En el Far West, la tierra mítica donde los cielos corren rápido, hay indios al acecho y ‘saloons’ en cada villa. Una realidad construida a través de los wésterns y sus clichés
Una exposición en el Museo Thyssen revisita, a través del arte, los arquetipos que construyeron el sueño de la conquista norteamericana
Si hay alguna imagen que todos atesoramos como memoria colectiva, como recuerdo compartido y pertenencia –aunque paradójicamente sea de otros–, es la del Lejano Oeste.
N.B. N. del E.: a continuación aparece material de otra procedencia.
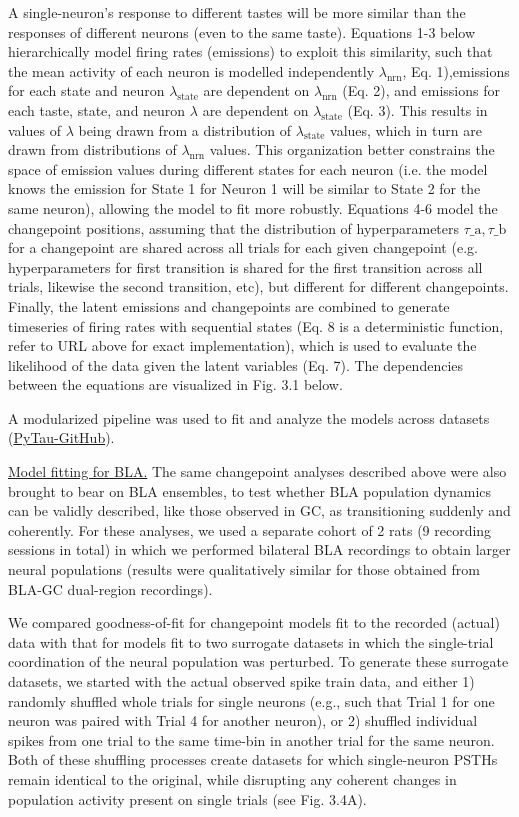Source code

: \begin{refsection}
A single-neuron’s response to different tastes will be more similar than the responses of different neurons (even to the same taste). Equations 1-3 below hierarchically model firing rates (emissions) to exploit this similarity, such that the mean activity of each neuron is modelled independently $\lambda_\text{nrn}$, Eq. 1),emissions for each state and neuron $\lambda_\text{state}$ are dependent on $\lambda_\text{nrn}$ (Eq. 2), and emissions for each taste, state, and neuron $\lambda$ are dependent on $\lambda_\text{state}$ (Eq. 3). This results in values of $\lambda$ being drawn from a distribution of $\lambda_\text{state}$ values, which in turn are drawn from distributions of $\lambda_\text{nrn}$ values. This organization better constrains the space of emission values during different states for each neuron (i.e. the model knows the emission for State 1 for Neuron 1 will be similar to State 2 for the same neuron), allowing the model to fit more robustly. Equations 4-6 model the changepoint positions, assuming that the distribution of hyperparameters $\tau\text{_a}, \tau\text{_b}$ for a changepoint are shared across all trials for each given changepoint (e.g. hyperparameters for first transition is shared for the first transition across all trials, likewise the second transition, etc), but different for different changepoints. Finally, the latent emissions and changepoints are combined to generate timeseries of firing rates with sequential states (Eq. 8 is a deterministic function, refer to URL above for exact implementation), which is used to evaluate the likelihood of the data given the latent variables (Eq. 7). The dependencies between the equations are visualized in Fig. 3.1 below.
 
A modularized pipeline was used to fit and analyze the models across datasets (\href{https://github.com/abuzarmahmood/pytau/tree/development/pytau}{PyTau-GitHub}).

\noindent\underline{Model fitting for BLA.} The same changepoint analyses described above were also brought to bear on BLA ensembles, to test whether BLA population dynamics can be validly described, like those observed in GC, as transitioning suddenly and coherently. For these analyses, we used a separate cohort of 2 rats (9 recording sessions in total) in which we performed bilateral BLA recordings to obtain larger neural populations (results were qualitatively similar for those obtained from BLA-GC dual-region recordings). 

We compared goodness-of-fit for changepoint models fit to the recorded (actual) data with that for models fit to two surrogate datasets in which the single-trial coordination of the neural population was perturbed. To generate these surrogate datasets, we started with the actual observed spike train data, and either 1) randomly shuffled whole trials for single neurons (e.g., such that Trial 1 for one neuron was paired with Trial 4 for another neuron), or 2) shuffled individual spikes from one trial to the same time-bin in another trial for the same neuron. Both of these shuffling processes create datasets for which single-neuron PSTHs remain identical to the original, while disrupting any coherent changes in population activity present on single trials (see Fig. 3.4A).  


\end{refsection}
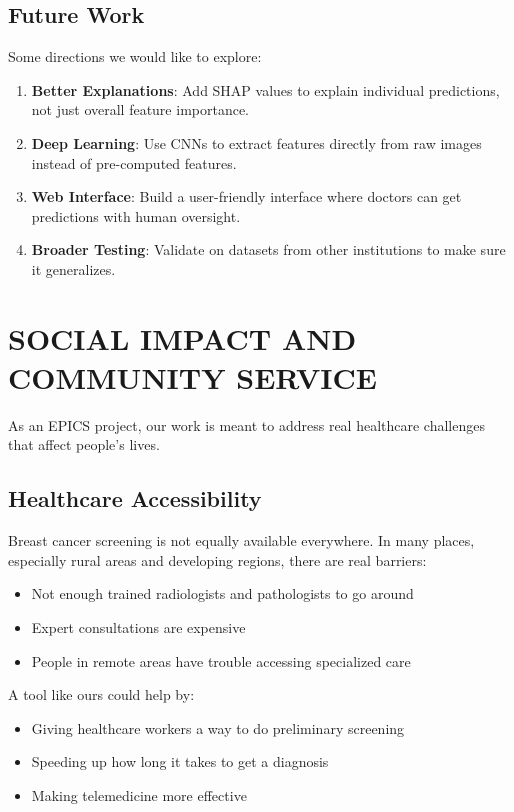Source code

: \documentclass[12pt]{article}
\begin{document}
\subsection{Future Work}

Some directions we would like to explore:
\begin{enumerate}
    \item \textbf{Better Explanations}: Add SHAP values to explain individual predictions, not just overall feature importance.
    \item \textbf{Deep Learning}: Use CNNs to extract features directly from raw images instead of pre-computed features.
    \item \textbf{Web Interface}: Build a user-friendly interface where doctors can get predictions with human oversight.
    \item \textbf{Broader Testing}: Validate on datasets from other institutions to make sure it generalizes.
\end{enumerate}

\newpage
\section{SOCIAL IMPACT AND COMMUNITY SERVICE}

As an EPICS project, our work is meant to address real healthcare challenges that affect people's lives.

\subsection{Healthcare Accessibility}

Breast cancer screening is not equally available everywhere. In many places, especially rural areas and developing regions, there are real barriers:
\begin{itemize}
    \item Not enough trained radiologists and pathologists to go around
    \item Expert consultations are expensive
    \item People in remote areas have trouble accessing specialized care
\end{itemize}

A tool like ours could help by:
\begin{itemize}
    \item Giving healthcare workers a way to do preliminary screening
    \item Speeding up how long it takes to get a diagnosis
    \item Making telemedicine more effective
\end{itemize}
\end{document}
Son los espacios abiertos, surcados por el viento y los búfalos que de una forma inesperada desvela una mañana el cielo alto de Chicago –incluso en medio de un despliegue tan portentoso de arquitectura–; nubes que corren más deprisa que la mirada; aire que sopla por un país entero, que lo atraviesa desbocado por las grandes llanuras como los búfalos, y que tarda kilómetros y kilómetros en encontrar un sistema montañoso que lo amortigüe y lo domestique. La forma de nombrar es elocuente en Estados Unidos: hay una pequeña franja al este y otra en su extremo opuesto –California y el resto de Estados del Pacífico–. Entre medias, indómito, lleno de superficies infinitas, un lugar extraordinario: el Medio Oeste, la tierra mítica y que todos conocemos por los wésterns, películas que desde la infancia nos acompañan como una imagen martilleante de la construcción de estereotipos, como ocurre en el cine de Hollywood. Es la tierra prometida para los colonos y el final de una civilización para los nativos americanos y hasta para las tierras que habitaban, ya que poco a poco los cultivos fueron domesticando las praderas inconmensurables.
De hecho, las películas del Oeste, tantas veces vistas y llenas de gags repetidos –vasos de whisky que corren por las barras; chicas “ligeras de cascos”; duelos de malos y buenos que se quedan un momento en medio del paisaje desierto a punto de sacar las pistolas, imagen congelada durante unos fotogramas…–, han ido construyendo en la imaginación colectiva el ideal de conquista que subyace en los primeros colonizadores en Estados Unidos. Blancos contra indios –vaqueros contra indios–, los wésterns narran la historia desde un solo ángulo: el de los colonizadores con sus caravanas en círculo para evitar el ataque de los temibles y malvados indios, que montan a pelo y recorren las praderas sin tregua.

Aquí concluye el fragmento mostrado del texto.